Там в посёлке старый дом, шпаклеванный ещё до моего рождения, судя по всему. С деревянными ставнями и петухом на флигеле. Полное ретро и глухомань, поэтому я уже немного переживаю, чем он там может второй день заниматься, да ещё с выключенным телефоном.

Вчера отец застрял наглухо. Прямо там, рядом с домом. Откапывали в восемь рук. Там еще дед Аленин был и сосед под градусом, который только мешал.

После знакомства с ее дедом я хотя бы понимаю, откуда у неё эти ноги и руки.

Собственно, машину-то мы достали, и с тех пор я отца больше не видел и не слышал.

– Никита? – слышу голос Натальи, а потом в проеме появляется ее седая голова. – Привет, зайдёшь?

– Не, – сую в карманы джинсов руки. – Дела.

– Ух, – журит она пальцем. – Деловой. Что ты, что отец твой.

– Наследственность, – пожимаю я плечом.

Она выходит из дома и берет под руку мужа.

Не помню, когда в жизни отца Бродсманы появились. Кажется, мне лет десять было. У них собственные дети к тому времени оперились и из семейного трехэтажного гнезда разлетелись, поэтому каким-то образом у меня появился личный детский сад, в который отец меня частенько отдавал на передержку.

Это Наталья придумала меня крестить в пятнадцать. Нам как-то всем пофиг было, но я ее не хотел расстраивать, поэтому согласился. Вроде от меня не убыло. Даже крестик ношу. Как-то по привычке.

На мой телефон прилетает уведомление от такси, поэтому пожимаю руку главе семьи и целую щеку его супруги, а потом сбегаю по ступенькам, поднимая воротник.

От нетерпения немного дергает.

Усевшись в машину, проверяю телефон.

Чем она там занимается?

Психует конечно, чем ещё.

Дам ей время, я не жадный. Пусть психует.

Если бы она знала, как психую я сам, офигела бы, но я лучше ногу себе отстрелю, чем прогнусь в вопросе, который Алёна сегодня подняла.

Если бы я Алене рассказал, что и как «пробовал», у неё бы уши загорелись. Не уверен, что о некоторых вещах она вообще слышала. Я даже не знаю, с какой стороны к ней подступиться, она же из кожи выпрыгнет, если я ей руку на грудь положу. Покраснеет и, вполне возможно, замкнется.
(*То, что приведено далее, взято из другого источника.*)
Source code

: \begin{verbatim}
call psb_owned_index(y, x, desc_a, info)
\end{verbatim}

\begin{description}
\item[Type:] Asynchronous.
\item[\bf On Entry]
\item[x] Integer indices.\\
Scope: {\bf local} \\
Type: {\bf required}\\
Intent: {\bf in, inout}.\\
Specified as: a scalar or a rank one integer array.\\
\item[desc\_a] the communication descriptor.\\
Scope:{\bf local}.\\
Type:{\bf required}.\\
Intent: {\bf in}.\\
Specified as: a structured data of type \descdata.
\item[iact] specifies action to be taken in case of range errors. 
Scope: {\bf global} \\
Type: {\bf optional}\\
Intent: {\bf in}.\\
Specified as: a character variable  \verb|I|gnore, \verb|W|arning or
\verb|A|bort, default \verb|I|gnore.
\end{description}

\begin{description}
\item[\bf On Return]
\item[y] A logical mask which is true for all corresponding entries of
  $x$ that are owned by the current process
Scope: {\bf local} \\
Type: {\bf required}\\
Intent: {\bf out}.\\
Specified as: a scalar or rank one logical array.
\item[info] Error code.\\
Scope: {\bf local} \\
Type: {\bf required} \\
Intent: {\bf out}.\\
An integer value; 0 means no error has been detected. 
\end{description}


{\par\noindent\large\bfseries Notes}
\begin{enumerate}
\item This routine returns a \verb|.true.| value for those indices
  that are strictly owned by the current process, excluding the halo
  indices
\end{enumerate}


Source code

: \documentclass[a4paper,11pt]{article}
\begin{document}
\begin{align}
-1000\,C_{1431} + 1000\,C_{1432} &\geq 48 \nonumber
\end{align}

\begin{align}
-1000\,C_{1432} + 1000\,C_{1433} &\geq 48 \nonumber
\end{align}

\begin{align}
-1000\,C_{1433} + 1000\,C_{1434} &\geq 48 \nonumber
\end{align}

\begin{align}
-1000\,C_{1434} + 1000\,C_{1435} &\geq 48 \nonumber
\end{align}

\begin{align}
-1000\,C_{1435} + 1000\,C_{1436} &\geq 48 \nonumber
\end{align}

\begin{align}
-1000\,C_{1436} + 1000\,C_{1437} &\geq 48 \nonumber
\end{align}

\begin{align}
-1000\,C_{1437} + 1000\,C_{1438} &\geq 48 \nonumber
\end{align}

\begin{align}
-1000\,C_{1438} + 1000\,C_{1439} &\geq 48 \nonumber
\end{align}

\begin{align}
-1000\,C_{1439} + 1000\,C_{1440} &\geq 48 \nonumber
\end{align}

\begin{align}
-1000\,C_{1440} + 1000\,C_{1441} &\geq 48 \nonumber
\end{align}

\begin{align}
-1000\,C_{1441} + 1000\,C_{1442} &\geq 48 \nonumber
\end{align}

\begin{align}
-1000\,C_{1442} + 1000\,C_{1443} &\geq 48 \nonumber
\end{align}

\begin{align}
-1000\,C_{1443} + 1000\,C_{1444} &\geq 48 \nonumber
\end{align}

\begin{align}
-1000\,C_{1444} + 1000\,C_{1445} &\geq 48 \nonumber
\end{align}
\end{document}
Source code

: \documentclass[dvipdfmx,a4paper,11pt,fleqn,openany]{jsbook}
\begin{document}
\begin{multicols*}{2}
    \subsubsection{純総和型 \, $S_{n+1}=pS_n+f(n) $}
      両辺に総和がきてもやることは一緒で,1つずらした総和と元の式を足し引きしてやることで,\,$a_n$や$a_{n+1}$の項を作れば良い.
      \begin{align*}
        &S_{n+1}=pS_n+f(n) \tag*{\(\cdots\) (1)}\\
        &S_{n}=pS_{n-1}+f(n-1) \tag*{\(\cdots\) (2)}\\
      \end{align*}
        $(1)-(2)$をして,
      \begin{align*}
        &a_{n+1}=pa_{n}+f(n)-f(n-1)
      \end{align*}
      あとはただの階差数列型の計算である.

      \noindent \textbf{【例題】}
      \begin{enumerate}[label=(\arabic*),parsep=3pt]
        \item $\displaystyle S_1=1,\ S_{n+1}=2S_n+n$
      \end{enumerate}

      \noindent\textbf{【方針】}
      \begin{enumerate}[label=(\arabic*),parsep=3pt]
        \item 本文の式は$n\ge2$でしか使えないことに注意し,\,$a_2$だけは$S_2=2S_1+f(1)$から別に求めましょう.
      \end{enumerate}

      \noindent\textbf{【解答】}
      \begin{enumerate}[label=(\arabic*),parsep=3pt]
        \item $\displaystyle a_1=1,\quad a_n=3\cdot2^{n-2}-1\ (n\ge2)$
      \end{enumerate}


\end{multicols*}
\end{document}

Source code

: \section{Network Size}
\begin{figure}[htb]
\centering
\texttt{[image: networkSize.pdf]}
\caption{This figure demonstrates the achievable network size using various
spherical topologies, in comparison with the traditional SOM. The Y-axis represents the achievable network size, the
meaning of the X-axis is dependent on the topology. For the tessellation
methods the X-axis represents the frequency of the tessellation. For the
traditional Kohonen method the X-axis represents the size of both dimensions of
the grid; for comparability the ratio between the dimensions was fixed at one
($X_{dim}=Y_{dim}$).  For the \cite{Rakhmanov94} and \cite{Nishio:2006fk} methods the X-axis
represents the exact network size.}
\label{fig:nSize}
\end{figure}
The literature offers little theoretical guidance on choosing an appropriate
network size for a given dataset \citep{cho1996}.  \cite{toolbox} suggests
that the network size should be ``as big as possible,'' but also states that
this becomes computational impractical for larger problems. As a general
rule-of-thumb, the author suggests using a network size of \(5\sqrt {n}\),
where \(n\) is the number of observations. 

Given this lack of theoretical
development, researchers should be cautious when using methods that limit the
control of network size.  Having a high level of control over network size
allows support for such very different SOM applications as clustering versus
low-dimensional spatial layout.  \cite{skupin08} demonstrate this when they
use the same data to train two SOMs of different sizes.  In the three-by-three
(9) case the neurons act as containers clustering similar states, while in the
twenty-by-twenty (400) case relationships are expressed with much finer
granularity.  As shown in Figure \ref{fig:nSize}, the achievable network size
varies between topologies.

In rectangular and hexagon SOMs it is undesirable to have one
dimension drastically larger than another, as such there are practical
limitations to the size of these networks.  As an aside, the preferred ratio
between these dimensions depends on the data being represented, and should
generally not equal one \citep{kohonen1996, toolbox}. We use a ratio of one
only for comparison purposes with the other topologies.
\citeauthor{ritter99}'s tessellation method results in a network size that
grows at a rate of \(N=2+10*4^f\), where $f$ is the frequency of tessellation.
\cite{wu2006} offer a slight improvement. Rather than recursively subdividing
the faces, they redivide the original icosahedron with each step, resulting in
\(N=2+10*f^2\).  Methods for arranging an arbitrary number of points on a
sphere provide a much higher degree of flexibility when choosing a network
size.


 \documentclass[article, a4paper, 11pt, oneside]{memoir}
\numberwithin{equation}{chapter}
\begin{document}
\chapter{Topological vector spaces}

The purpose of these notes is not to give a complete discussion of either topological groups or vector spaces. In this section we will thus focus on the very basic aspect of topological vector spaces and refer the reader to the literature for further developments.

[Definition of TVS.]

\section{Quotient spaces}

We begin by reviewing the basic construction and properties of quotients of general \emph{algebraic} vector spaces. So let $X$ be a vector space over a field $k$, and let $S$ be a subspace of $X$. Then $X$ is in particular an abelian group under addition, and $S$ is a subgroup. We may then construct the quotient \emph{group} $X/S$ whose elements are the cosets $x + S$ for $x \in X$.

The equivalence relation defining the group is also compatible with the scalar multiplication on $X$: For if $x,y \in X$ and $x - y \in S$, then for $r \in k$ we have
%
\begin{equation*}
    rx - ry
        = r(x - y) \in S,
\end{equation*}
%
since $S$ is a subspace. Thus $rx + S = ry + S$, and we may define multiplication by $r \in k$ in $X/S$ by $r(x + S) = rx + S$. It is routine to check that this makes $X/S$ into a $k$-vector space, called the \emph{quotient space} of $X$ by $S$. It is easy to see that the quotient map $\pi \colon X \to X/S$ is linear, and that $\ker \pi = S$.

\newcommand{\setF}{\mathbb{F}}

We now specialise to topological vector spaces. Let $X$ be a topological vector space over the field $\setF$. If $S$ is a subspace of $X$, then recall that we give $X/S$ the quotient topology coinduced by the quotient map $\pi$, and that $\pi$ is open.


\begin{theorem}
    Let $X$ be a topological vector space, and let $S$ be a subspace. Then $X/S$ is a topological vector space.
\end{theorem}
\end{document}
Запрокинув голову, закрываю глаза.

Черт. Я не хочу шокировать ее ненароком.

Она у нас такая храбрая, что готова на клетки с львами бросаться, но она всего навсего неопытная девственница, хоть и упертая, как баран.

Хочу, чтобы она мне полностью доверяла. И чтобы мы были на одной волне, когда дойдет до дела. Только так. И это не обсуждается.

Хочу скорее до нее добраться.

Город убийственно стоит. До выезда добираемся битый час, а потом тащимся по трассе.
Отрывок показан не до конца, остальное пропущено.